When you visit the RespectOurPrivacy.com website, you are given information about how you can “let ICANN know that you object to any release of personal information without a court order.” Visitors are able to submit comments directly to ICANN via the website, and I was told more than 5,000 comments were already submitted to ICANN over the weekend, and over 360 voicemails were left.
According to the website, here is the issue at hand:
“Under new guidelines proposed by MarkMonitor and others who represent the same industries that backed SOPA, domain holders with sites associated to “commercial activity” will no longer be able to protect their private information with WHOIS protection services. “Commercial activity” casts a wide net, which means that a vast number of domain holders will be affected. Your privacy provider could be forced to publish your contact data in WHOIS or even give it out to anyone who complains about your website, without due process. Why should a small business owner have to publicize her home address just to have a website?”
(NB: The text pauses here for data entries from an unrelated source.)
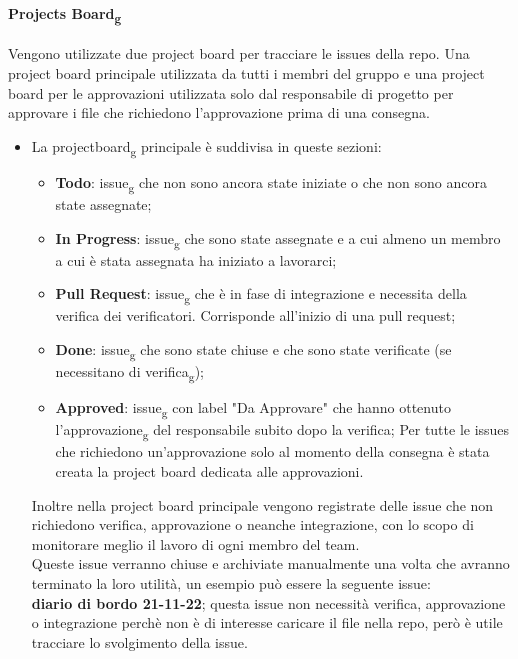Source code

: \paragraph{Projects Board\textsubscript{g}}
Vengono utilizzate due project board per tracciare le issues della repo.
Una project board principale utilizzata da tutti i membri del gruppo e una project board per le approvazioni utilizzata solo dal responsabile di progetto per approvare i file che richiedono l'approvazione prima di una consegna.

\begin{itemize}
	\item La projectboard\textsubscript{g} principale è suddivisa in queste sezioni:
	\begin{itemize}
		\item \textbf{Todo}: issue\textsubscript{g} che non sono ancora state iniziate o che non sono ancora state assegnate;
		\item \textbf{In Progress}: issue\textsubscript{g} che sono state assegnate e a cui almeno un membro a cui è stata assegnata ha iniziato a lavorarci;
		\item \textbf{Pull Request}: issue\textsubscript{g} che è in fase di integrazione e necessita della verifica dei verificatori. Corrisponde all'inizio di una pull request;
		\item \textbf{Done}: issue\textsubscript{g} che sono state chiuse e che sono state verificate (se necessitano di verifica\textsubscript{g});
		\item \textbf{Approved}: issue\textsubscript{g} con label "Da Approvare" che hanno ottenuto l'approvazione\textsubscript{g} del responsabile subito dopo la verifica;
		Per tutte le issues che richiedono un'approvazione solo al momento della consegna è stata creata la project board dedicata alle approvazioni.
	\end{itemize}
	Inoltre nella project board principale vengono registrate delle issue che non richiedono verifica, approvazione o neanche integrazione, con lo scopo di monitorare meglio il lavoro di ogni membro del team.\\
Queste issue verranno chiuse e archiviate manualmente una volta che avranno terminato la loro utilità, un esempio può essere la seguente issue:\\
\textbf{diario di bordo 21-11-22}; questa issue non necessità verifica, approvazione o integrazione perchè non è di interesse caricare il file nella repo, però è utile tracciare lo svolgimento della issue.


\end{itemize}
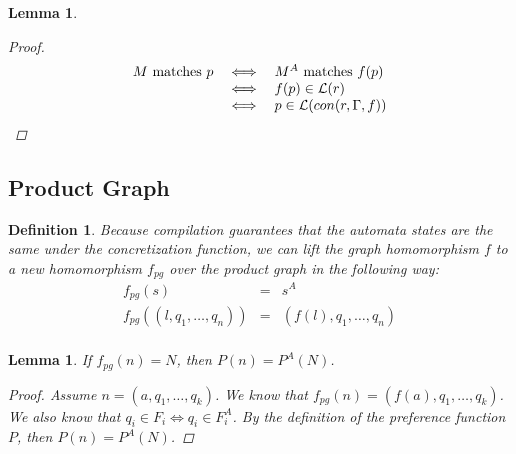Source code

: \documentclass[twocolumn, openany]{sig-alternate-10pt}
\newtheorem{defn}{Definition}
\newtheorem{lem}[thm]{Lemma}
\begin{document}
\begin{lem}
\begin{proof}
    \[ \begin{array}{lll}
      M ~\text{matches}~ p &\iff& M^A ~\text{matches}~ f(p) \\
                         &\iff& f(p) \in \mathcal{L}(r) \\
                         &\iff& p \in \mathcal{L}(con(r,\Gamma,f)) \\
    \end{array} \]%

  \end{proof}

\end{lem}

\vspace{1em}
\subsection{Product Graph}

\begin{defn}
  Because compilation guarantees that the automata states are the same under the concretization function, we can lift the graph homomorphism $f$ to a new homomorphism $f_{pg}$ over the product graph in the following way:
  \[ \begin{array}{rcl}
    f_{pg}( s ) & = & s^A  \\
    f_{pg}( (l,q_1,\ldots,q_n) ) & = & (f(l),q_1,\ldots,q_n) \\
  \end{array} \]
\end{defn}

\vspace{1em}
\begin{lem}
  If $f_{pg}(n) = N$, then $P(n) = P^A(N)$.

  \begin{proof}
    Assume $n = (a,q_1,\dots,q_k)$. We know that $f_{pg}(n) = (f(a),q_1,\dots,q_k)$. 
    We also know that $q_i \in F_i \iff q_i \in F^A_i$. 
    By the definition of the preference function $P$, then $P(n) = P^A(N)$.
  \end{proof}

\end{lem}
\end{document}

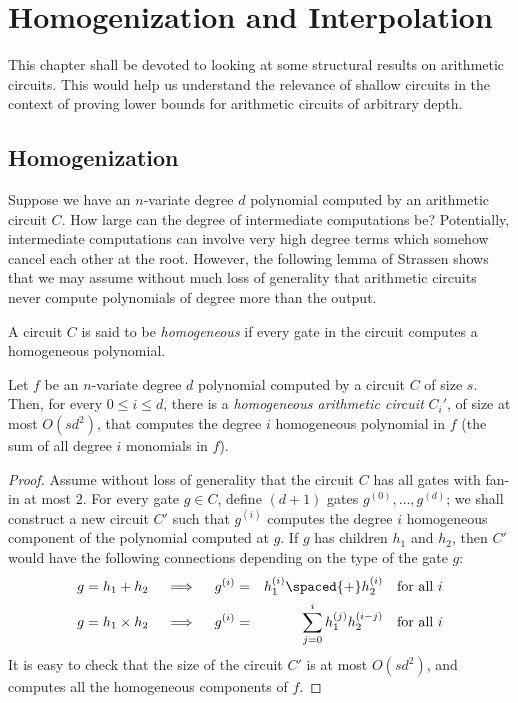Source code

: \chapter{Homogenization and Interpolation}\label{chap:homogenisation-and-interpolation}

This chapter shall be devoted to looking at some structural results on arithmetic circuits. 
This would help us understand the relevance of shallow circuits in the context of proving lower bounds for arithmetic circuits of arbitrary depth. 

\section{Homogenization}\label{sec:homogenization}

Suppose we have an $n$-variate degree $d$ polynomial computed by an arithmetic circuit $C$. 
How large can the degree of intermediate computations be? 
Potentially, intermediate computations can involve very high degree terms which somehow cancel each other at the root. 
However, the following lemma of Strassen shows that we may assume without much loss of generality that arithmetic circuits never compute polynomials of degree more than the output. 

\begin{definition}
A circuit $C$ is said to be \emph{homogeneous} if every gate in the circuit computes a homogeneous polynomial. 
\end{definition}

\begin{lemma}[Homogenization]\label{lem:homogenization}
Let $f$ be an $n$-variate degree $d$ polynomial computed by a circuit $C$ of size $s$. 
Then, for every $0\leq i \leq d$, there is a \emph{homogeneous arithmetic circuit} $C_i'$, of size at most $O(sd^2)$, that computes the degree $i$ homogeneous polynomial in $f$ (the sum of all degree $i$ monomials in $f$).  
\end{lemma}
\begin{proof}
Assume without loss of generality that the circuit $C$ has all gates with fan-in at most $2$. 
For every gate $g\in C$, define $(d+1)$ gates $g^{(0)},\dots, g^{(d)}$; we shall construct a new circuit $C'$ such that $g^{(i)}$ computes the degree $i$ homogeneous component of the polynomial computed at $g$. 
If $g$ has children $h_1$ and $h_2$, then $C'$ would have the following connections depending on the type of the gate $g$:
\begin{eqnarray*}
\text{$g = h_1 + h_2$}\quad\implies\quad g^{(i)} &=& h_1^{(i)} \spaced{+} h_2^{(i)}\quad\text{for all $i$}\\
\text{$g = h_1 \times h_2$}\quad\implies\quad g^{(i)} &=& \sum_{j=0}^i h_1^{(j)} h_2^{(i-j)}\quad\text{for all $i$}
\end{eqnarray*}
It is easy to check that the size of the circuit $C'$ is at most $O(sd^2)$, and computes all the homogeneous components of $f$. 
\end{proof}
This is not the first time Namecheap has taken an activist role in Internet governance issues. The company was also behind the NetNeutrality.com website, and the company was actively involved in opposing SOPA.
Commenting on this issue to me, Namecheap CEO Richard Kirkendall said, “privacy and due process are both cornerstones that are central to a free and democratic society. We Must do everything we can to protect both. The only people that will be affected here are the innocent as any wrongdoer will simply use false contact information so this will have little to no effect and harm innocent people with a right to privacy in the process.”
The issue of Whois privacy surely impacts many domain investors who prefer to keep their contact details private. For those who wish to contact ICANN to express their concerns about this policy change, the close date for comments is July 7, 2015.